##### DATA SUPPLIED
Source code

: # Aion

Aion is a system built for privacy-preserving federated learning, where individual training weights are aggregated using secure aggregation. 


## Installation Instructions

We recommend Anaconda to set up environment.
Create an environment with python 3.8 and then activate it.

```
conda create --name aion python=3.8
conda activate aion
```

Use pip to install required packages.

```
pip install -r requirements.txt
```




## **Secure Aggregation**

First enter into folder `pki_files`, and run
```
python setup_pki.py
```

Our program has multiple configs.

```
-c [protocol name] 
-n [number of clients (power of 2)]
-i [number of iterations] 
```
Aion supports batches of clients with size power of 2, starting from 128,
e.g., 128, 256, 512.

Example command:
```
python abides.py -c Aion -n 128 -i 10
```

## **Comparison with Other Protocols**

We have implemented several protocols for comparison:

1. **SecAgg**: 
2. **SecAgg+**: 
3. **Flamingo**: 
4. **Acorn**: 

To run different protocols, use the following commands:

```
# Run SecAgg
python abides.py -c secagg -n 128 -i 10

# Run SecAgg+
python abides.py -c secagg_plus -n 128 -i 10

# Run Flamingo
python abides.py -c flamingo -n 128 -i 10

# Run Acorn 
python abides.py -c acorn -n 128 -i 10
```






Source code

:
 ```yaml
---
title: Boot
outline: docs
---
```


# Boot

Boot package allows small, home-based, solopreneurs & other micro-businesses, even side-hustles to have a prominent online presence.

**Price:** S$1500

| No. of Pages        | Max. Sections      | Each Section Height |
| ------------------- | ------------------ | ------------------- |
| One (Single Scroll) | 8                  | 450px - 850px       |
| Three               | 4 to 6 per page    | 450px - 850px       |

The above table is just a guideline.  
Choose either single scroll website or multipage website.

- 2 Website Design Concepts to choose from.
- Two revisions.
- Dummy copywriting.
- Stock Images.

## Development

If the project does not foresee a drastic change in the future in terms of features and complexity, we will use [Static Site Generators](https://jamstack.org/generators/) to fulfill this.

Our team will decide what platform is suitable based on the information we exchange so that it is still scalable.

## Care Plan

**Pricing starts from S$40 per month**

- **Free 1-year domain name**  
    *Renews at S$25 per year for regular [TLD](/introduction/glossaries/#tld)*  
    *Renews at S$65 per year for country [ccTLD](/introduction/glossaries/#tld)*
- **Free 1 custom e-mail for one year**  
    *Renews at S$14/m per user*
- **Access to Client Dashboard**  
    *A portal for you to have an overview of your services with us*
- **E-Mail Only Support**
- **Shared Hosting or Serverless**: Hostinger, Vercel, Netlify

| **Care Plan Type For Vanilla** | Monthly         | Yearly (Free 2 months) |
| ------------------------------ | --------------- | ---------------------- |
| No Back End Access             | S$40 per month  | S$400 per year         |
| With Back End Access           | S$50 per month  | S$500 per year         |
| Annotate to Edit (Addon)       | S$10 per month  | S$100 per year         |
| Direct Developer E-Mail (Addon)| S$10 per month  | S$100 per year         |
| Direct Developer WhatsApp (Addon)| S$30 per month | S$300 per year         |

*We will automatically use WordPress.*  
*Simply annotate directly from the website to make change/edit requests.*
##########
##### DATA SUPPLIED
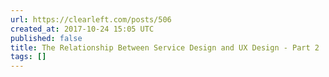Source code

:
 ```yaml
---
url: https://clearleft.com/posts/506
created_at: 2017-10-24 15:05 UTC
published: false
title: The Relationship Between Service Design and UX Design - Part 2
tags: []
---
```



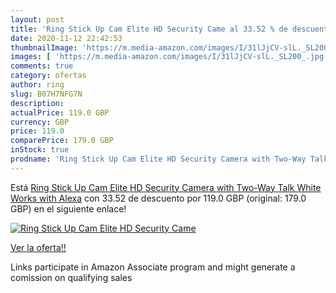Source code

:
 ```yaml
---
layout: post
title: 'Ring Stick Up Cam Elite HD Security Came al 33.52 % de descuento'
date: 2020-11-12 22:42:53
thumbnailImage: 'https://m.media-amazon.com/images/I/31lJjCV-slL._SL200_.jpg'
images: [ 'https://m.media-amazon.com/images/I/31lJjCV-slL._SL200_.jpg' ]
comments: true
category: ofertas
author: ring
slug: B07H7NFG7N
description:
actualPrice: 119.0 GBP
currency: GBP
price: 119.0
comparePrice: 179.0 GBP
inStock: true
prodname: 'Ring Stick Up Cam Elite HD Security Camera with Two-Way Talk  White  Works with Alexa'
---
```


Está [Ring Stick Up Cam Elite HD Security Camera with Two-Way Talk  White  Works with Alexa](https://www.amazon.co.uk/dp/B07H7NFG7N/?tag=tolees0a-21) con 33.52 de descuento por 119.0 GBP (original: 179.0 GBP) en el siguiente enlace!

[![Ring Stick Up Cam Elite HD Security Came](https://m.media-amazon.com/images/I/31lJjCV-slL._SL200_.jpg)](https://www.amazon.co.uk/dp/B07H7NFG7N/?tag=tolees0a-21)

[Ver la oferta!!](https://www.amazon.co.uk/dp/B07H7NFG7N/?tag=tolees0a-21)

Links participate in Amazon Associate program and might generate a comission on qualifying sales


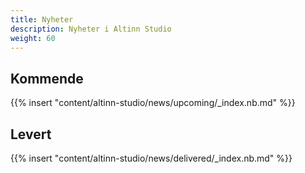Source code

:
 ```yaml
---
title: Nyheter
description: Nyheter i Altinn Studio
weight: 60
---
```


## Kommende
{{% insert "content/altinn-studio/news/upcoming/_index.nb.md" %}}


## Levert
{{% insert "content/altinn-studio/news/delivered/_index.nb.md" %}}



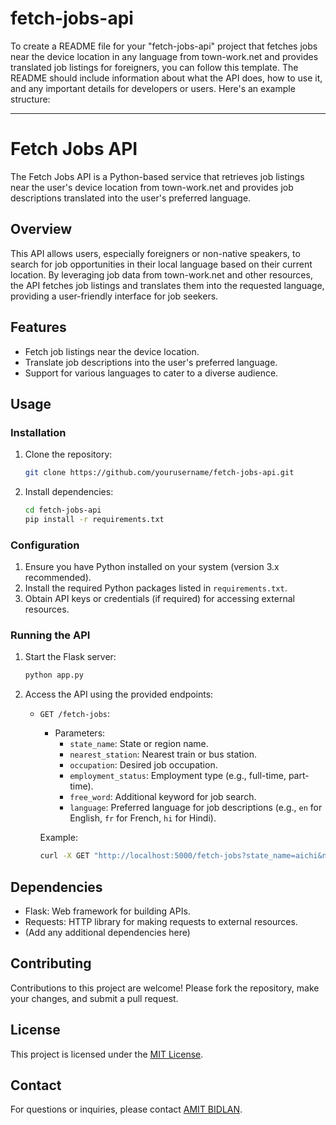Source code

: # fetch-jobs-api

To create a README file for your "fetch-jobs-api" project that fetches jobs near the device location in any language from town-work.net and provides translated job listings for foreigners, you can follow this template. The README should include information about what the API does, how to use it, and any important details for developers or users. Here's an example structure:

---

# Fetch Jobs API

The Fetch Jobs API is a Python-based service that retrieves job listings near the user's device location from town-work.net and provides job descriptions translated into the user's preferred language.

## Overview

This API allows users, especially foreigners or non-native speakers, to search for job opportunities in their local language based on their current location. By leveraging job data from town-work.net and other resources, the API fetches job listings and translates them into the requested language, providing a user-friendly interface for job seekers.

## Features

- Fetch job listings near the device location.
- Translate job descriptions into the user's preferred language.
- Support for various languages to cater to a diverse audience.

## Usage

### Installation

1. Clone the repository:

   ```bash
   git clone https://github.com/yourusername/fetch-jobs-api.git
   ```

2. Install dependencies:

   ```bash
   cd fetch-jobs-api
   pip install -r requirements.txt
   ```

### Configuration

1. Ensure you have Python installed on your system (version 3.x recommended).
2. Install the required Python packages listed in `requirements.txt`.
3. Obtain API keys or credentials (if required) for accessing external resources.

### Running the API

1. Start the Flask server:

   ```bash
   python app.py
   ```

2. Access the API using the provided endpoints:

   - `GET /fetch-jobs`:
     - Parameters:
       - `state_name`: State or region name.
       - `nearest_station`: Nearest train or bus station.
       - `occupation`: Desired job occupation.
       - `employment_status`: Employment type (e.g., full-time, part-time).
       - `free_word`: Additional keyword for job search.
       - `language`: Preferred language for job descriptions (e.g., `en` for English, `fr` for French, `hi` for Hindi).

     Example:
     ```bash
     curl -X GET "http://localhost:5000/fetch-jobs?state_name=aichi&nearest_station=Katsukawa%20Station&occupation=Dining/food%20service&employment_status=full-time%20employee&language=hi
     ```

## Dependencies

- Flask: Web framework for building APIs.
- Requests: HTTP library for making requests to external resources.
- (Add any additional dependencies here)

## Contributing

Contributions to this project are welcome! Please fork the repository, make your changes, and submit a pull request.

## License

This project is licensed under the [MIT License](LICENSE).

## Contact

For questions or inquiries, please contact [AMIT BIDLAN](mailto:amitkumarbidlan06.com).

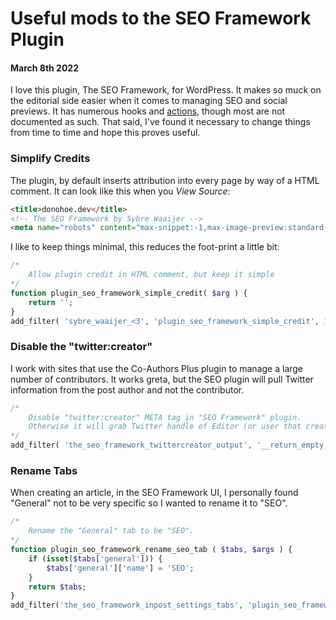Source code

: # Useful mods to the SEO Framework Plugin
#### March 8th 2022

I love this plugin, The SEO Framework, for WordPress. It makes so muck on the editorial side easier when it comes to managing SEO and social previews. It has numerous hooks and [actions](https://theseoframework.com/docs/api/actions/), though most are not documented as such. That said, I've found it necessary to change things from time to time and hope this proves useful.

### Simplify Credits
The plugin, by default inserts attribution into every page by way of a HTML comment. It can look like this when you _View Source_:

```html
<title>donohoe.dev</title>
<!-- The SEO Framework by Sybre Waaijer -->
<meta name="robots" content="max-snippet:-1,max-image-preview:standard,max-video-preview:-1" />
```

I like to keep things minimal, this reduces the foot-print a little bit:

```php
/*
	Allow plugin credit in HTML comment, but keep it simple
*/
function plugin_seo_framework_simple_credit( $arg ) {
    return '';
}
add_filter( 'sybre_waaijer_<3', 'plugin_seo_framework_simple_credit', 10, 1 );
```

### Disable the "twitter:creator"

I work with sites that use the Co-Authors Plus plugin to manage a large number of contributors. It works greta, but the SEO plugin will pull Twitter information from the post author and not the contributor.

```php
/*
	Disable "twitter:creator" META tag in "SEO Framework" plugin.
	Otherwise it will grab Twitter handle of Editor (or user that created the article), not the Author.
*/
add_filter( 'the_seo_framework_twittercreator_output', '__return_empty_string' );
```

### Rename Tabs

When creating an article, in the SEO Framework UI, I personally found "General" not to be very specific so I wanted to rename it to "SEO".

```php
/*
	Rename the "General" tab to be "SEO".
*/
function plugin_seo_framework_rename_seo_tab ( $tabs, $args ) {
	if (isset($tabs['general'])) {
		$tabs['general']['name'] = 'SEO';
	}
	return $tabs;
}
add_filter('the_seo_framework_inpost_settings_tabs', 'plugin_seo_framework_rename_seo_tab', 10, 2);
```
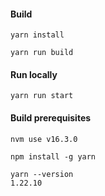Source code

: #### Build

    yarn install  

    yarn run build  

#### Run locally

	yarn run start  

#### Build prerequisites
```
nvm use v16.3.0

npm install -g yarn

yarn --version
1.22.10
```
##########
##### DATA SUPPLIED
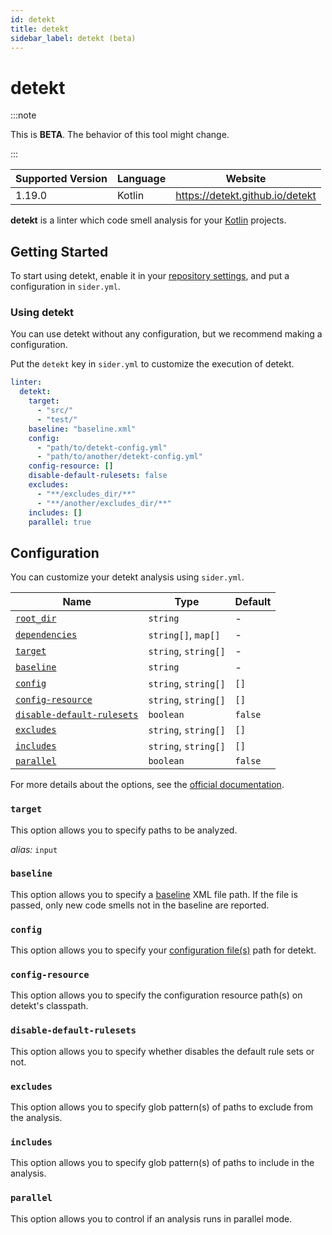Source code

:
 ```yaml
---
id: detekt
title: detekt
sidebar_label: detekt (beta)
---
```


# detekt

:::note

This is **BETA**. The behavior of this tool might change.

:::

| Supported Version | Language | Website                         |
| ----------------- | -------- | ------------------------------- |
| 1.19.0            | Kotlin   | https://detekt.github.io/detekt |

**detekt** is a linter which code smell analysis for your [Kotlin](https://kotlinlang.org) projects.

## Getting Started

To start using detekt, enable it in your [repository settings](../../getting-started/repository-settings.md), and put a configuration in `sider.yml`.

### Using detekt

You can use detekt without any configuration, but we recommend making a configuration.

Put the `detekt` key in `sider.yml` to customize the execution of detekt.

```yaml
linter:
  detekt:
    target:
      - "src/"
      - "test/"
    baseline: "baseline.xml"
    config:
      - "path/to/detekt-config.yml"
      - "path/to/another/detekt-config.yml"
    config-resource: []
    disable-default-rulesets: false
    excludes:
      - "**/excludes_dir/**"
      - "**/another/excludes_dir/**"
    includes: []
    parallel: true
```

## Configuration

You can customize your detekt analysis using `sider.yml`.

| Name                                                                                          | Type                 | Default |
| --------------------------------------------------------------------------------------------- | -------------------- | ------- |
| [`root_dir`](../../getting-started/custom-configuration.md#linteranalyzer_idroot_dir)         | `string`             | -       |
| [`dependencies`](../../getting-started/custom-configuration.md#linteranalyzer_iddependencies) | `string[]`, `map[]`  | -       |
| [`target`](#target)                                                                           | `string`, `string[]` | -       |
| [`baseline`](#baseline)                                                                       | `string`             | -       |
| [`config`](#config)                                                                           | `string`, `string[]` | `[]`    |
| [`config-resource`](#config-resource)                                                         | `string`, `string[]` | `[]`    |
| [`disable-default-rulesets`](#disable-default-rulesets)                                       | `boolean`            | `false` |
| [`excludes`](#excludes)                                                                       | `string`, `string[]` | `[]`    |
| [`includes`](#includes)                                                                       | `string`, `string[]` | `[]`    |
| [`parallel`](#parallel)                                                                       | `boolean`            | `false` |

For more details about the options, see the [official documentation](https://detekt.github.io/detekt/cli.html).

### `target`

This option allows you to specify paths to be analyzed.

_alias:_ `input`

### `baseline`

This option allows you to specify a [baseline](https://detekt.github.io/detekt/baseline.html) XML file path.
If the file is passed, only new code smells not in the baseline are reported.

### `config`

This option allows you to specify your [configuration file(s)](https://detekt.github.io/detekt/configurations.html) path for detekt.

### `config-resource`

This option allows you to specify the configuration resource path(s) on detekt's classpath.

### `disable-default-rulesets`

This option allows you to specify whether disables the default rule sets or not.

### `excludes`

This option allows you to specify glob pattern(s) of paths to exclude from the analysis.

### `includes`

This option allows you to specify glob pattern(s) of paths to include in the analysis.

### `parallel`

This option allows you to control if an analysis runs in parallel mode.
##########
_TASK OBJECTIVE_
Where the string "Alexa" appears in a line of the entries above, return that line.

_RESULT OF THIS EXERCISE_
prodname: 'Ring Stick Up Cam Elite HD Security Camera with Two-Way Talk  White  Works with Alexa'
Está [Ring Stick Up Cam Elite HD Security Camera with Two-Way Talk  White  Works with Alexa](https://www.amazon.co.uk/dp/B07H7NFG7N/?tag=tolees0a-21) con 33.52 de descuento por 119.0 GBP (original: 179.0 GBP) en el siguiente enlace!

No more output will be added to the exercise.